Sunday, December 12, 2021

NYC Will Spend $500 Million Teaching Kids To Obsess About Sex And Race

Instead of learning about the world and how to contribute to it, Parker's students will now learn about themselves and how to become 'agents of change.'
Last week, fifth-grade teacher Amy Parker took the pages of the education site Chalkbeat to celebrate New York City’s initiative to promote “culturally responsive education” in its public schools. Parker introduces her essay by lamenting that “School taught me to hide who I was and what I valued” because it didn’t assign books with characters who had gay parents. But, at the same time, Parker also complains that she “was overly represented in the books [she] read and the classes [she] took.”
To make up for this injustice, Parker has now committed herself to providing a “culturally responsive and sustaining education” or “CRSE.” This means that she will pick texts on the basis of “representation” and “diversity” and emphasize racial and sexual identity in all her lessons. Instead of learning about the world and how to contribute to it, her students will now learn about themselves and how to become “agents of change.”

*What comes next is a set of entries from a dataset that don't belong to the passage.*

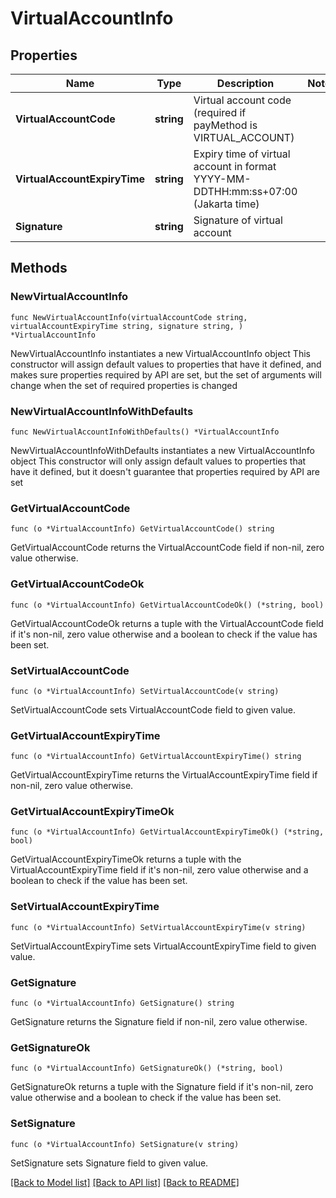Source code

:# VirtualAccountInfo

## Properties

Name | Type | Description | Notes
------------ | ------------- | ------------- | -------------
**VirtualAccountCode** | **string** | Virtual account code (required if payMethod is VIRTUAL_ACCOUNT) | 
**VirtualAccountExpiryTime** | **string** | Expiry time of virtual account in format YYYY-MM-DDTHH:mm:ss+07:00 (Jakarta time) | 
**Signature** | **string** | Signature of virtual account | 

## Methods

### NewVirtualAccountInfo

`func NewVirtualAccountInfo(virtualAccountCode string, virtualAccountExpiryTime string, signature string, ) *VirtualAccountInfo`

NewVirtualAccountInfo instantiates a new VirtualAccountInfo object
This constructor will assign default values to properties that have it defined,
and makes sure properties required by API are set, but the set of arguments
will change when the set of required properties is changed

### NewVirtualAccountInfoWithDefaults

`func NewVirtualAccountInfoWithDefaults() *VirtualAccountInfo`

NewVirtualAccountInfoWithDefaults instantiates a new VirtualAccountInfo object
This constructor will only assign default values to properties that have it defined,
but it doesn't guarantee that properties required by API are set

### GetVirtualAccountCode

`func (o *VirtualAccountInfo) GetVirtualAccountCode() string`

GetVirtualAccountCode returns the VirtualAccountCode field if non-nil, zero value otherwise.

### GetVirtualAccountCodeOk

`func (o *VirtualAccountInfo) GetVirtualAccountCodeOk() (*string, bool)`

GetVirtualAccountCodeOk returns a tuple with the VirtualAccountCode field if it's non-nil, zero value otherwise
and a boolean to check if the value has been set.

### SetVirtualAccountCode

`func (o *VirtualAccountInfo) SetVirtualAccountCode(v string)`

SetVirtualAccountCode sets VirtualAccountCode field to given value.


### GetVirtualAccountExpiryTime

`func (o *VirtualAccountInfo) GetVirtualAccountExpiryTime() string`

GetVirtualAccountExpiryTime returns the VirtualAccountExpiryTime field if non-nil, zero value otherwise.

### GetVirtualAccountExpiryTimeOk

`func (o *VirtualAccountInfo) GetVirtualAccountExpiryTimeOk() (*string, bool)`

GetVirtualAccountExpiryTimeOk returns a tuple with the VirtualAccountExpiryTime field if it's non-nil, zero value otherwise
and a boolean to check if the value has been set.

### SetVirtualAccountExpiryTime

`func (o *VirtualAccountInfo) SetVirtualAccountExpiryTime(v string)`

SetVirtualAccountExpiryTime sets VirtualAccountExpiryTime field to given value.


### GetSignature

`func (o *VirtualAccountInfo) GetSignature() string`

GetSignature returns the Signature field if non-nil, zero value otherwise.

### GetSignatureOk

`func (o *VirtualAccountInfo) GetSignatureOk() (*string, bool)`

GetSignatureOk returns a tuple with the Signature field if it's non-nil, zero value otherwise
and a boolean to check if the value has been set.

### SetSignature

`func (o *VirtualAccountInfo) SetSignature(v string)`

SetSignature sets Signature field to given value.



[[Back to Model list]](../README.md#documentation-for-models) [[Back to API list]](../README.md#documentation-for-api-endpoints) [[Back to README]](../README.md)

For these courageous efforts, New York City will support Parker and other teachers like her with a gargantuan sum of money: “Over the course of three years, almost $500 million will be allocated to CRSE so that our students are reflected in what and how they learn.”
While everyone is certainly entitled to her opinions, even bad ones, this becomes a problem when it comes with such a high price tag and threatens to become the dominant position of an entire profession. I may not teach in New York, but even here in Texas, this kind of thinking and the policies it inspires are increasingly common in our public schools.

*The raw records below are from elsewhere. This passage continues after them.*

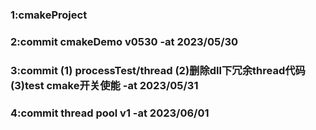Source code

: ### 1:cmakeProject
### 2:commit cmakeDemo v0530 -at 2023/05/30
### 3:commit (1) processTest/thread (2)删除dll下冗余thread代码 (3)test cmake开关使能 -at 2023/05/31
### 4:commit thread pool v1 -at 2023/06/01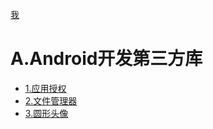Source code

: [我](https://github.com/Dozen729)

# A.Android开发第三方库
- [1.应用授权](https://github.com/googlesamples/easypermissions)
- [2.文件管理器](https://github.com/MiCode/FileExplorer)
- [3.圆形头像](https://github.com/ai2101039/YLCircleImageView)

Political Activism Isn’t Education
It is worthwhile to consider and rebut Parker’s argument, not only because it promotes a radically leftist message to a captive audience of children, but because it’s bad pedagogy that deprives those children of a quality education.
The most obvious problem, as voices against critical race theory have noted, is the fact that a school classroom is a space intended for the development of knowledge and competency, not ideology and activism. Parker clearly believes the latter and trains her students to see themselves and others through the lens of race and sexuality.
However, people are much more than this. As Aristotle established long ago and Jordan Peterson reiterates today, people can only thrive when they define themselves by their virtues and achievements and find meaning and purpose therein. When they do otherwise, defining themselves by accidental qualities (that is, through things that happened to them rather than things they effected themselves), they will never find meaning or purpose, because there is none.
Society doesn’t care what people are; it cares about what people do. And this holds true for any culture and any political system.